Firavun, Haman’a dedi ki:
– Musa, İsrailoğullarını kendi çevresinde topladı, bizi rahatsız ediyor. Onunla işimizin, nereye varacağını bilmiyorum. Şimdi, hazineyi ve zahire depolarını dolu tutmamız gerekiyor; şu sebeple, hiçbir zaman hazırlıksız olmayalım. Bu sebeple, mutfak tahsisatını ve sofrayı her gün azaltmak gerekir ki, rahat olalım. O malın yarısını zahire temini maksadıyla bir tarafa koymak, yarısını azaltmak gerekiyor. Böylece, her gün yavaş yavaş azaltırız.
Bu tarz şeyleri öğrenen Hazret-i Musa, böylece Allahü teâlânın vaadinin gerçekleşmesinin yakın bulunduğunu anlamış oldu. Şundan dolayı aşırı tutum, mülkün çökmesine alamettir. Firavun suda boğulduğu gün, mutfağında iki sıska koyun kesilmişti. Nereden nereye gelindi.

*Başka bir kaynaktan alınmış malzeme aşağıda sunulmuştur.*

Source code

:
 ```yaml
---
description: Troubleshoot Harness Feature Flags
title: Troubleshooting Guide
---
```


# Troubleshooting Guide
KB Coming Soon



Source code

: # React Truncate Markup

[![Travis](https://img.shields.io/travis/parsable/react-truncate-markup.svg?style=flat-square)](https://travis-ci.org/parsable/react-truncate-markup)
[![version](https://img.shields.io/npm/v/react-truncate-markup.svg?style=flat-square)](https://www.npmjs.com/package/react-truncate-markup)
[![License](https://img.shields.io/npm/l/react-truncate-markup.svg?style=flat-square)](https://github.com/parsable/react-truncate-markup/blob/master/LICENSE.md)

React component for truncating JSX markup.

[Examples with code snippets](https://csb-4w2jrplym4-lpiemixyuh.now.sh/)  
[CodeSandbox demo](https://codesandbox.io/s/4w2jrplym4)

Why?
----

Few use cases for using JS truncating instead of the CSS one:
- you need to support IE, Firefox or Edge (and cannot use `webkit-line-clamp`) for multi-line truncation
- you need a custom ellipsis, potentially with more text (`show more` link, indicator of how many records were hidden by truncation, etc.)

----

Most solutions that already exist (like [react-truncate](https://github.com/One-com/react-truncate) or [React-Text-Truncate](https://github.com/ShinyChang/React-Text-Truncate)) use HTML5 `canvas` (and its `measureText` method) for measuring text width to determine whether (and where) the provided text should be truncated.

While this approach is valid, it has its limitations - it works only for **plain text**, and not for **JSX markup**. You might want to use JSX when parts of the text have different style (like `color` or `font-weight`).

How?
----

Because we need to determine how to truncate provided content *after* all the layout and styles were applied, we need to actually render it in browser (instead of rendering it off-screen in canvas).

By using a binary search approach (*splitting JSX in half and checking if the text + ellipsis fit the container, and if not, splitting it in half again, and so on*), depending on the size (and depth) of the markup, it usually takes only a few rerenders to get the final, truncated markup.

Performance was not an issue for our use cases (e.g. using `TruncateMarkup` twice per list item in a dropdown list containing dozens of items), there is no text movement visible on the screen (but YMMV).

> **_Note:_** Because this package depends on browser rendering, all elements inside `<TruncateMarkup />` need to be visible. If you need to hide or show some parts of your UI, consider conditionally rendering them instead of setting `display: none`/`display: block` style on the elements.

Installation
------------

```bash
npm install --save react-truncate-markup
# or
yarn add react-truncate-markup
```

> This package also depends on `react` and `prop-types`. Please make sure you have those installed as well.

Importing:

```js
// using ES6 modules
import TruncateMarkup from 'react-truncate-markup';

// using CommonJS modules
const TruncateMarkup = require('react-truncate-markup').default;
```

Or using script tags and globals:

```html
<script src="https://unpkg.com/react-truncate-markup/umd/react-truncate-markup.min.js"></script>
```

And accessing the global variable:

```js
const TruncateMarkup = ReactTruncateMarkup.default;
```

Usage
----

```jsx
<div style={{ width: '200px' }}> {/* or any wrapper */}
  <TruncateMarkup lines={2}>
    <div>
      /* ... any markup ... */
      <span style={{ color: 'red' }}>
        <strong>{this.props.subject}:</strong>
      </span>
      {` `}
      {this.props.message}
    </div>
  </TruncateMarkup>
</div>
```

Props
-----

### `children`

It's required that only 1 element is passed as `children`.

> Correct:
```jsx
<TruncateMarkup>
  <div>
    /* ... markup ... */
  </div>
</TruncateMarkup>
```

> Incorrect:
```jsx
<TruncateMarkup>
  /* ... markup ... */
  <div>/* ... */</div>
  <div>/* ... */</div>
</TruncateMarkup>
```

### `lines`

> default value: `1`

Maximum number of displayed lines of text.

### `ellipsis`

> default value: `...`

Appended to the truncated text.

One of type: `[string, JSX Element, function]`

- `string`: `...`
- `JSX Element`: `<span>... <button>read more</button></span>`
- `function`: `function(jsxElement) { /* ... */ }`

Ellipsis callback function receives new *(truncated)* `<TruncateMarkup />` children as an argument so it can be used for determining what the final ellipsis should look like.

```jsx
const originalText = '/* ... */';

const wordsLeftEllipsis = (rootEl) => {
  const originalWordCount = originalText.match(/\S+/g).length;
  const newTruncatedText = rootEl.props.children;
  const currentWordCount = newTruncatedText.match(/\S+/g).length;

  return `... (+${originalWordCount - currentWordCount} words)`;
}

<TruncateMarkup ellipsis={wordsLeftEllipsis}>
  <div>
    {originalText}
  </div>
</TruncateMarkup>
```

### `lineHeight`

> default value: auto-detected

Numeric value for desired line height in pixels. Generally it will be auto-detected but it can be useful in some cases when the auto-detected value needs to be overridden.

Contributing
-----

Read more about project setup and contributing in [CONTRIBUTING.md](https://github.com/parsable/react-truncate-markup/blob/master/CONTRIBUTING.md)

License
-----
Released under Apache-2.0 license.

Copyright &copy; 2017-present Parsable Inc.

Allahü teâlâ, Hazret-i İbrahim’i, yiyecek vermesinden ve konuk severliğinden dolayı övdü.
Hatim-i Tai de cömertliği ve konuk severliği yüzünden övülmüş, dillere destan olmuştur. Dünya durdukça, onun cömertliğinden bahsedilir.
Hazret-i Ali, parası olmadığı halde, birçok cömertlikler yapmış oldu. Allahü teâlâ onu Kur’an-ı kerimde övdü. Kıyamete kadar onun cömertliğinden, mertliğinden, cesurluğundan, söz edilecektir.
Dünyada hiçbir iş, cömertlikten ve yiyecek vermekten daha iyi değildir. Hadis-i şeriflerde, (Allahü teâlâ, cömerde eli bol davranır), (Cömerdin imanı kuvvetlidir) ve (En kıymetli amel, bir mümini yiyecek yedirmek yada başka bir ihtiyacını görmek suretiyle sevindirmektir) buyurulmuştur.
Bir kimsenin nimeti var ise ve sultan olmasa da, halk ona saygı duyar. Her gün yiyecek vermekte kusur etmemek gerekir. Dünyada ad kazanmış ve kazanmakta olan hepimiz, bu şöhreti ekmek vermekten elde etmişlerdir.
Nankör ve cimri insanların kötülüğü iki cihanda söylenir. Hadis-i şerifte, (Cimri ve nankör olan Cennete girmez) buyuruluyor. Her devirde, her yerde yiyecek vermek oldukça iyidir.